Harm may also occur where firms don’t consider the client category of the recipient for a financial promotion, or the rules applying to communications with retail clients. A “corporate contact” may not be a client of the firm in the course of the firm carrying on a regulated activity but be a client in the context of receiving a financial promotion.
Many CFFs operate a business model that includes unregulated activities. Some retain FCA permissions they have not used and do not require – especially retail customer permissions not used for regulated activity, or not limited to corporate finance business. The FCA believes the FCA authorisation may offer a spurious credibility to unregulated activities, leading customers erroneously to believe they have been afforded certain protections.
- Market abuse
The risks are greater in CFFs who act for listed corporate issuers and routinely hold inside information, and also trade in listed securities for the firm and their clients. The FCA has found some CFFs with poor systems and controls such as ineffective information barriers, insufficient processes to identify inside information, inadequate wall crossing control and incomplete insider lists. Other errors occurred around market soundings, failing to obtain prior content before disclosing inside information, or to communicate to recipients when no longer inside.
Market integrity may also be undermined by poor conflicts management and lack of transparency. Some firms fail to identify and record all conflicts of interest, both those inherent in their business model, and those emerging from clients and transactions. Conflicts registers may be incomplete. Conflicts emerging from staff directorships or shareholdings in corporate clients may not be properly discussed.

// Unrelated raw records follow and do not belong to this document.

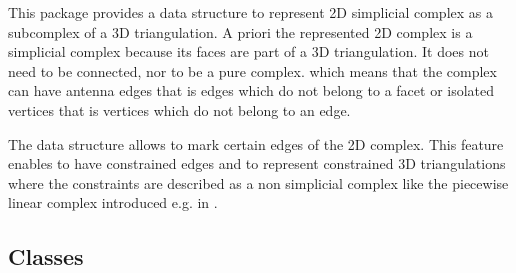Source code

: \label{ref_chapter_C2inT3}

\vspace*{-15mm}
\minitoc
\vspace*{30mm}

This package provides a data structure to  represent 
2D simplicial complex as a subcomplex of a 3D triangulation.
A priori the represented 2D complex is a  simplicial complex
because its faces are part of a 3D triangulation.
It does not need to be connected, nor to be a pure complex.
which  means that the complex can have antenna edges 
that is edges which do not belong to a facet or
isolated vertices that is vertices  which do not belong to
an edge.

The data structure allows to mark certain edges of the 2D complex.
This feature enables  to have  constrained edges
and to represent constrained 3D triangulations
where the constraints are described 
as a non simplicial complex like the piecewise linear complex
introduced  e.g. in \cite{s-cgehd-98}.

\subsection*{Classes}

Personal account dealing (“PAD”) is another area of risk in terms of insider dealing and conflicts of interest. Some firms don’t adhere to procedures, securities are not properly added to restricted lists, or staff trade without compliance approval.
- Financial crime
Some CFFs work with overseas clients and investors or advise on cross-border transactions. Foreign activity and complex corporate structures, sometimes using offshore trusts and vehicles, may obscure the ultimate source or recipient of funds raised, or counterparties involved. To avoid significant harm to consumers and markets, CFFs need to carry out robust financial crime due diligence and, especially in the wake of Russian hostilities, to avoid sanctions breaches.
- Financial resilience
Of lower risk to markets and consumers are the many CFFs who whose role is purely advisory. Their failure might impact clients mid-transaction or relying on specialist advice but cause little harm to markets or consumers.
However, many CFFs hold significant client assets, are liquidity providers or advise a number of AIM or AQUIS listed clients. In their case, a disorderly failure might significantly impact markets and consumers and undermine confidence in the sector as a whole.
To combat these harms, the FCA sets out four supervisory priorities.
- Client categorisation
Firms must comply with the client categorisation rules in relation to clients to whom they provide a service, while carrying on a regulated activity. This includes following the criteria for a client to be treated as a per se professional or an elective professional.
The FCA will be targeting firms with reviews of their client categorisation practices, making sure they follow appropriate procedures, including opting up clients to elective professional status. The FCA will challenge firms if not clear that retail clients have been correctly categorised; or, where the firm may not have the right customer permissions for its business model.
The next annual CFF Survey will require data about investors, and the products marketed to them, allowing for a thorough review of investor categorisation practices.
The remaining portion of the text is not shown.